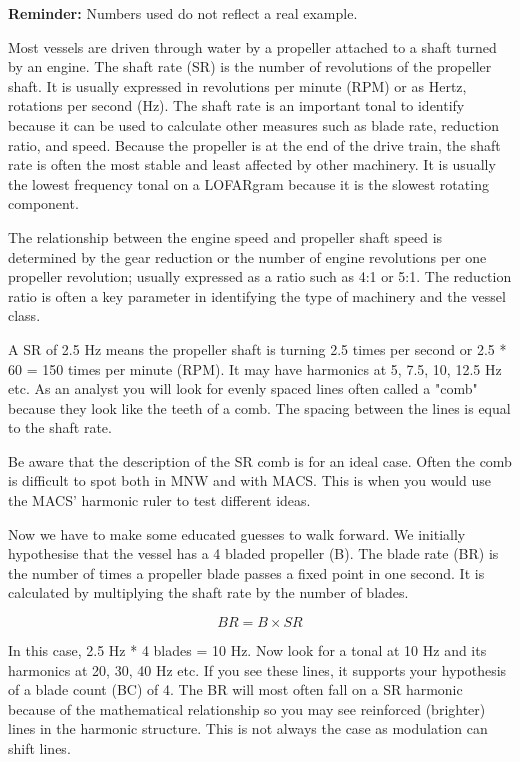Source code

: \textbf{Reminder:} Numbers used do not reflect a real example.

Most vessels are driven through water by a propeller attached to a shaft turned by an engine. The shaft rate (SR) is the number of revolutions of the propeller shaft. It is usually expressed in revolutions per minute (RPM) or as Hertz, rotations per second (Hz). The shaft rate is an important tonal to identify because it can be used to calculate other measures such as blade rate, reduction ratio, and speed. Because the propeller is at the end of the drive train, the shaft rate is often the most stable and least affected by other machinery. It is usually the lowest frequency tonal on a LOFARgram because it is the slowest rotating component.

The relationship between the engine speed and propeller shaft speed is determined by the gear reduction or the number of engine revolutions per one propeller revolution; usually expressed as a ratio such as 4:1 or 5:1. The reduction ratio is often a key parameter in identifying the type of machinery and the vessel class.

A SR of 2.5 Hz means the propeller shaft is turning 2.5 times per second or 2.5 * 60 = 150 times per minute (RPM). It may have harmonics at 5, 7.5, 10, 12.5 Hz etc. As an analyst you will look for evenly spaced lines often called a "comb" because they look like the teeth of a comb. The spacing between the lines is equal to the shaft rate.

\begin{faintquote}
    Be aware that the description of the SR comb is for an ideal case. Often the comb is difficult to spot both in MNW and with MACS. This is when you would use the MACS' harmonic ruler to test different ideas.
\end{faintquote}

Now we have to make some educated guesses to walk forward. We initially hypothesise that the vessel has a 4 bladed propeller (B). The blade rate (BR) is the number of times a propeller blade passes a fixed point in one second. It is calculated by multiplying the shaft rate by the number of blades.

\[
    BR = B \times SR
\]

In this case, 2.5 Hz * 4 blades = 10 Hz. Now look for a tonal at 10 Hz and its harmonics at 20, 30, 40 Hz etc. If you see these lines, it supports your hypothesis of a blade count (BC) of 4. The BR will most often fall on a SR harmonic because of the mathematical relationship so you may see reinforced (brighter) lines in the harmonic structure. This is not always the case as modulation can shift lines.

[What you have to do] All of the preceding material should be output verbatim, with the pictures excluded.

[Task output]
Source code

: \textbf{Reminder:} Numbers used do not reflect a real example.

Most vessels are driven through water by a propeller attached to a shaft turned by an engine. The shaft rate (SR) is the number of revolutions of the propeller shaft. It is usually expressed in revolutions per minute (RPM) or as Hertz, rotations per second (Hz). The shaft rate is an important tonal to identify because it can be used to calculate other measures such as blade rate, reduction ratio, and speed. Because the propeller is at the end of the drive train, the shaft rate is often the most stable and least affected by other machinery. It is usually the lowest frequency tonal on a LOFARgram because it is the slowest rotating component.

The relationship between the engine speed and propeller shaft speed is determined by the gear reduction or the number of engine revolutions per one propeller revolution; usually expressed as a ratio such as 4:1 or 5:1. The reduction ratio is often a key parameter in identifying the type of machinery and the vessel class.

A SR of 2.5 Hz means the propeller shaft is turning 2.5 times per second or 2.5 * 60 = 150 times per minute (RPM). It may have harmonics at 5, 7.5, 10, 12.5 Hz etc. As an analyst you will look for evenly spaced lines often called a "comb" because they look like the teeth of a comb. The spacing between the lines is equal to the shaft rate.

\begin{faintquote}
    Be aware that the description of the SR comb is for an ideal case. Often the comb is difficult to spot both in MNW and with MACS. This is when you would use the MACS' harmonic ruler to test different ideas.
\end{faintquote}

Now we have to make some educated guesses to walk forward. We initially hypothesise that the vessel has a 4 bladed propeller (B). The blade rate (BR) is the number of times a propeller blade passes a fixed point in one second. It is calculated by multiplying the shaft rate by the number of blades.

\[
    BR = B \times SR
\]

In this case, 2.5 Hz * 4 blades = 10 Hz. Now look for a tonal at 10 Hz and its harmonics at 20, 30, 40 Hz etc. If you see these lines, it supports your hypothesis of a blade count (BC) of 4. The BR will most often fall on a SR harmonic because of the mathematical relationship so you may see reinforced (brighter) lines in the harmonic structure. This is not always the case as modulation can shift lines.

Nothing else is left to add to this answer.